And as my own experience shows, it is straightforward to add a symmetry option and send the results to catagolue without there being any support for it
That's a good point; I should add this to my to-do list.
Not to mention that people could change the hashsoup() function to simply place the loafer in bit-for-bit plus external sparks, and any individual soup couldn't be proven unrandom
No, because apgsearch doesn't upload the soups; it uploads the strings which are hashed to give the soups*. And it's intractable** to reverse-engineer SHA-256 to find a preimage of your favourite sub-16-by-16 object (e.g. a loafer).
* which you should already know, since that's precisely why your 25pct and 75pct soups weren't interpreted correctly until I changed the server-side hashsoup() function to accommodate the new symmetry types.
** that is to say, the computational difficulty of getting the top-left 9-by-9 box to be a particular configuration (in this case, a loafer and nothing else) is 2^81 hashes, which is roughly the total amount of hashpower dedicated to Bitcoin since its conception.

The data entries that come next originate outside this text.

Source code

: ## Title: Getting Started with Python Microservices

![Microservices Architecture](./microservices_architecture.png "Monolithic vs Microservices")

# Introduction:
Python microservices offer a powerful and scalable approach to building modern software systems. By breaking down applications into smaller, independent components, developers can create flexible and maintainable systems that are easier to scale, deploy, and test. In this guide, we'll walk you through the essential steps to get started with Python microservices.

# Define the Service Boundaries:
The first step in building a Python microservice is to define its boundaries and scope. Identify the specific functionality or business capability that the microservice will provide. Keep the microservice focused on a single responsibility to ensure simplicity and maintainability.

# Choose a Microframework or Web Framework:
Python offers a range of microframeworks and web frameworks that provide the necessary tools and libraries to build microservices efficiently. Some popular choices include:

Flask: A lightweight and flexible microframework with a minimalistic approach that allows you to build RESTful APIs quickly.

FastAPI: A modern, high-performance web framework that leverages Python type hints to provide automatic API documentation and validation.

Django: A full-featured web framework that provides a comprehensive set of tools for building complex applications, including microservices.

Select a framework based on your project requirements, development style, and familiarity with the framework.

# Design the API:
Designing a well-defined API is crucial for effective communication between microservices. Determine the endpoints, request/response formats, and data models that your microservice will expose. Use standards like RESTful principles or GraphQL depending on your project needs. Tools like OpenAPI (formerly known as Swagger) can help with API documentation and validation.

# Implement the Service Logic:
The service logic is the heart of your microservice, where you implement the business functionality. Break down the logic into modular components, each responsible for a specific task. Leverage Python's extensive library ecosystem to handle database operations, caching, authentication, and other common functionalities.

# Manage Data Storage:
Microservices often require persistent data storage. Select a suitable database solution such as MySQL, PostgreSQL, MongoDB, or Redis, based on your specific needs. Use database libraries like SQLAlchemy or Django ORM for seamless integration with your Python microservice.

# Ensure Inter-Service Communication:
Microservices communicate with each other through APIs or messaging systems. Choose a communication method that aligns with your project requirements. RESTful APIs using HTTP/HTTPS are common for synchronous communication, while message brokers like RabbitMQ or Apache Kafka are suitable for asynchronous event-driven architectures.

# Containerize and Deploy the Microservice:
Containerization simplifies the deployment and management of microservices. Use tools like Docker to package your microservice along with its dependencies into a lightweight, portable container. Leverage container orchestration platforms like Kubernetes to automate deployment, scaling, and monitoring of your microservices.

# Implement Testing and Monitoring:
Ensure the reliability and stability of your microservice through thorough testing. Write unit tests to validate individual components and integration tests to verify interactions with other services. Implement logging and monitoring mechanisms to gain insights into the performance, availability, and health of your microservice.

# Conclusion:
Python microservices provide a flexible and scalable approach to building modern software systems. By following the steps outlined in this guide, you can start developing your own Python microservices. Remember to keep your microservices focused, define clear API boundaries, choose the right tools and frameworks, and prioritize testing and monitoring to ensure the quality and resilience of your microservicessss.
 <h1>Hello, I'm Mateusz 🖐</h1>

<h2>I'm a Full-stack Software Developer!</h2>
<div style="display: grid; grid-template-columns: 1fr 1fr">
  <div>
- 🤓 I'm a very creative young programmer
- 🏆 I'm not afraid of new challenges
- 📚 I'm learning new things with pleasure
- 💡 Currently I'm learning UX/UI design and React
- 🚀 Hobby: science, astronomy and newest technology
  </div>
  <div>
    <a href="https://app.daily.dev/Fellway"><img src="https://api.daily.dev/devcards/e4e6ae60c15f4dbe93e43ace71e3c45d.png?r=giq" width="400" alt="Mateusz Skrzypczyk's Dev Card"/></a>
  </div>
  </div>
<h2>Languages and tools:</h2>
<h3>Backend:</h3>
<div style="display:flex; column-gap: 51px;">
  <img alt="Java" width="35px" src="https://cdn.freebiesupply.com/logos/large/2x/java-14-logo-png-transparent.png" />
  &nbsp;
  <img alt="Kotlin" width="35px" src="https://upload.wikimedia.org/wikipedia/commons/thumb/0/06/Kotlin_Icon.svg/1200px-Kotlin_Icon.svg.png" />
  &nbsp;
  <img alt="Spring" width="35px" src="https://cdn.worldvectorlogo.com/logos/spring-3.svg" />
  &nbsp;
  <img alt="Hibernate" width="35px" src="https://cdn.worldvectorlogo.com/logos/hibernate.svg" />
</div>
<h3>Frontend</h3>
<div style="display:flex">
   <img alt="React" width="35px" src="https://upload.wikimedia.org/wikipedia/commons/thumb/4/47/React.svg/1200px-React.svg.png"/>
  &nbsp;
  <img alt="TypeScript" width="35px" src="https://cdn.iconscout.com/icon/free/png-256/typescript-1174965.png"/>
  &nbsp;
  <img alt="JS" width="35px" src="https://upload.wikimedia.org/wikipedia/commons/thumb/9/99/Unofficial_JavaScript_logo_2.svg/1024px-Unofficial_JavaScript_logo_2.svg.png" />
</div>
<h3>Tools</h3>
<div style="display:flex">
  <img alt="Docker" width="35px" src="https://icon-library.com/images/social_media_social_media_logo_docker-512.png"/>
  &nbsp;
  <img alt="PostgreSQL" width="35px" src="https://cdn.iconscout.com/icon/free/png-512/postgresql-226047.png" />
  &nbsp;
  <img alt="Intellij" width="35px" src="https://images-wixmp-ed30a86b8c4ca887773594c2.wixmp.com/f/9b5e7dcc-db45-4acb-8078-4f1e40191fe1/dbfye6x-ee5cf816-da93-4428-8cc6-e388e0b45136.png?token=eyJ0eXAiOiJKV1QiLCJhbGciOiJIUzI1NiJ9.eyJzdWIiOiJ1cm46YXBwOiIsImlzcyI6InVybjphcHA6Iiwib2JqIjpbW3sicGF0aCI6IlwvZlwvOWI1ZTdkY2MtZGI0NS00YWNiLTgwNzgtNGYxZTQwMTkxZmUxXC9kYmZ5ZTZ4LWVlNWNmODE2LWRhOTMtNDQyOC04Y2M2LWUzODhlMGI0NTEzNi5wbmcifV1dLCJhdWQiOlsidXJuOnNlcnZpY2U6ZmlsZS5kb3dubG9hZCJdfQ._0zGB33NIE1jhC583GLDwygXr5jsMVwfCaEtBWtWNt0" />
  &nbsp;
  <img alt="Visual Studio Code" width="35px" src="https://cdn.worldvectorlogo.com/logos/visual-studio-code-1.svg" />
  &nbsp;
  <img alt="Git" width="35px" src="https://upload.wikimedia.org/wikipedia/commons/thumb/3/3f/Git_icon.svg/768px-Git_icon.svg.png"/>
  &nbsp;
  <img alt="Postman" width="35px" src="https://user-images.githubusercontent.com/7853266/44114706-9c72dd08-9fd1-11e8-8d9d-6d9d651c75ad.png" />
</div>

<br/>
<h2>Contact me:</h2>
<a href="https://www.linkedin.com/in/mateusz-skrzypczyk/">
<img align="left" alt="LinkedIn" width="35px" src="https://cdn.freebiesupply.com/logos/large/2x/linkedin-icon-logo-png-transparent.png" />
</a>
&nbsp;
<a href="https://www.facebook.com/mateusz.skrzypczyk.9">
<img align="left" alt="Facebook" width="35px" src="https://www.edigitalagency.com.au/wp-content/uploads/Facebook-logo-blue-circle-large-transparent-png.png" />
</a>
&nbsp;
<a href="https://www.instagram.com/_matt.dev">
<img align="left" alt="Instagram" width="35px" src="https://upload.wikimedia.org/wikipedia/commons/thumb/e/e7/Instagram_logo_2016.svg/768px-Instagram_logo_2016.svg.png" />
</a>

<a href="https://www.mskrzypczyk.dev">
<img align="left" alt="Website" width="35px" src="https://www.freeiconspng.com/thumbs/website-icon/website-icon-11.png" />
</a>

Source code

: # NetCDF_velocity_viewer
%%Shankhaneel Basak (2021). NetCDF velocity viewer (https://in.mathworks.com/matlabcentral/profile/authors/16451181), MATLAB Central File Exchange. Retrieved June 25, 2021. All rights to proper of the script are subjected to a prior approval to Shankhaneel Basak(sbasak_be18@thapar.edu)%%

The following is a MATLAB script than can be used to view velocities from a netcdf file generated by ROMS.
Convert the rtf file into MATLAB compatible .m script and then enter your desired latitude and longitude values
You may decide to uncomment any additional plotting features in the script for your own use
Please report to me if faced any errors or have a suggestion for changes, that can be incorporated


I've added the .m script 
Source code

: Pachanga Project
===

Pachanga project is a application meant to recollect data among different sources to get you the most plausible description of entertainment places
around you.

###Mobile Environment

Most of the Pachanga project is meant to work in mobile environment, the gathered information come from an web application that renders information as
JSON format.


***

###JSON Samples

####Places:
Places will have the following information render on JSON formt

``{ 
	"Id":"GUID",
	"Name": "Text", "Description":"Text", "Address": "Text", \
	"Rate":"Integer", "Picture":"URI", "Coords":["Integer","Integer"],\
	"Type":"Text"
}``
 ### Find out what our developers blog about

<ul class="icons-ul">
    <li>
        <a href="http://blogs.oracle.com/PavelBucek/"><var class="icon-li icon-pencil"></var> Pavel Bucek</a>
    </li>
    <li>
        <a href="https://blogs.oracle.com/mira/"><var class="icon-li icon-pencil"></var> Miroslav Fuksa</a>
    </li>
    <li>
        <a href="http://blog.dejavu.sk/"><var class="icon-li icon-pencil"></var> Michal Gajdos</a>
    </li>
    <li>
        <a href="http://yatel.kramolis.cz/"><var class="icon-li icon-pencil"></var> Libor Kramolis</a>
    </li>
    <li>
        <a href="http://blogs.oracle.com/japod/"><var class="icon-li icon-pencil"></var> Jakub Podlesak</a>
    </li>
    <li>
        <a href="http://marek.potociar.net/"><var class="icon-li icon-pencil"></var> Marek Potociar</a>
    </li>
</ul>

On the subject of cryptocurrencies, implementing Lifecoin is quite low on my deque of programming projects and my free time is rather limited, so don't expect it to come to fruition this year. (Incidentally, please don't attempt to get me rusticated, sacked or dumped in order to increase my amount of free time; even Niccolo Machiavelli would consider that to be a step too far.)
I did, however, have enough free time this evening to implement a new b3s23/C1-specific 'statistics' page on Catagolue to summarise our favourite census:
http://catagolue.appspot.com/statistics
This is similar to the homepages of Achim and Andrzej, but dynamically created by the server. As such, please don't DDoS it; each
/statistics request costs about 50 datastore read operations and there's no caching. The same situation occurs with
/textcensus, so that infernal Python script which sequentially examines all symmetries has a huge carbon footprint (probably 1000 reads or so).